A question of compassion…

I am slowly working on a piece for a site on which I sporadically contribute and routinely read – Mothers Fighting For Others – it’s a piece that came to me because someone asked me to write on the topic. At first, I thought it would be easy, but there I was wrong.

You see, the piece is about child prostitution, specifically, about “tourists” who go to foreign countries seeking children for their sexual pleasure. My first glance at the topic had me disgusted and outraged. Further research had tears welling in my eyes, my throat constricting with the effort to hold back emotion.

I felt an intense compassion for these unknown children, forced into sexual slavery through circumstance and images of my own children, both right in the typical age bracket of these child prostitutes, came to mind. My heart ached to imagine children, like my own, selling their bodies, buying their dinner on their backs.

This, then, is one of many reasons why I write, why I put pen to paper, or in this case, fingers to keyboard (though that is not nearly as poetic) using my “voice” to speak out for those who cannot speak for themselves.

People cannot feel compassion for that which they do not know. They cannot feel compelled to help, to make a change, to do something, anything no matter how small, if the situation is beyond their eyes, beyond their world.

Only by bringing these tragedies to light, by sharing them, making them seem “real” and less like a distant news story, quickly covered over by the press of current events, can compassion come. And only through compassion will anything be done to bring about change in this world gone mad.

It’s not all about money, it’s not all about how much you can give, how much you can do. It’s about doing, giving, being something – and becoming a part of something larger than yourself. I sought, searched for the right words to express the concept of compassion, and amidst the overflow of sappy sentiments and the preachings of Chrisitianity, I found what, perhaps was the most accurate, the most succinct explanation of it:

“Compassion cannot be bought. It must be invoked, drawn down from the gods themselves, those masters of compassion, those creators of human beings in all their diverse forms.”

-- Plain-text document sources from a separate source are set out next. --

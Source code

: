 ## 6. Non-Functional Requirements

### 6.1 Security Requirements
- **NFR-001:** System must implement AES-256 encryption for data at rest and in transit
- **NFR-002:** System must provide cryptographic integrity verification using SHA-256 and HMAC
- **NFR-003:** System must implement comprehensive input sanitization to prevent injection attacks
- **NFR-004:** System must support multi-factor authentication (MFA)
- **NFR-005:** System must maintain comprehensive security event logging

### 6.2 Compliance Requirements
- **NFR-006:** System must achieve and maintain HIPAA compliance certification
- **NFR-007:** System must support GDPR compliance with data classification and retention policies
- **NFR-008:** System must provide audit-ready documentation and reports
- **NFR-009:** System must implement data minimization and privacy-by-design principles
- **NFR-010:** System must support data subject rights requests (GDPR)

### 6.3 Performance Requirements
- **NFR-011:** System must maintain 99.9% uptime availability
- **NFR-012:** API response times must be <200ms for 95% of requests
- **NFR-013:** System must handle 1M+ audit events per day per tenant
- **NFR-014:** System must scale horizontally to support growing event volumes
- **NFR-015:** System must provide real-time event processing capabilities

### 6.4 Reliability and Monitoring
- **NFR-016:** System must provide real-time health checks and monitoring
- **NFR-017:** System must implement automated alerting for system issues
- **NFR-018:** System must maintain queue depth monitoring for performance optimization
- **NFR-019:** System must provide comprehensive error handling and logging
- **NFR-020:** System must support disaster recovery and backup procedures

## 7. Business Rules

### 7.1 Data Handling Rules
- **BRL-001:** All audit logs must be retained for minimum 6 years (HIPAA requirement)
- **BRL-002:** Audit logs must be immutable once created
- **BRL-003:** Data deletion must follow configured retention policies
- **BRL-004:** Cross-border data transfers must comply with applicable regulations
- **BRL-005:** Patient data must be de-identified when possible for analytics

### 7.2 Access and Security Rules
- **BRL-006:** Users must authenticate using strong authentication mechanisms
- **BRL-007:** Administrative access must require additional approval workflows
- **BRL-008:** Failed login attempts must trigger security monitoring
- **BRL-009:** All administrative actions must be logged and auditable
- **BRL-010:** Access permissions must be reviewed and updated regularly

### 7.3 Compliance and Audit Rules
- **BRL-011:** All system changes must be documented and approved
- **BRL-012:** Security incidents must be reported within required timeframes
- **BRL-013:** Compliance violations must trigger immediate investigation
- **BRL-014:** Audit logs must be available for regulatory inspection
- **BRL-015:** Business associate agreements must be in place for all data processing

I found those beautiful words not in a sermon, or in some fund request from a charity, no. I found them from the pen of the Artistic Director of the Manitoba Theatre Centre. He was speaking of learning compassion through experiencing the arts, and his point stands firm when viewed outside of that context.

Compassion cannot be bought. It comes not from money spent, or deeds done – those instead are outgrowths of compassion, they are the result, not the reason.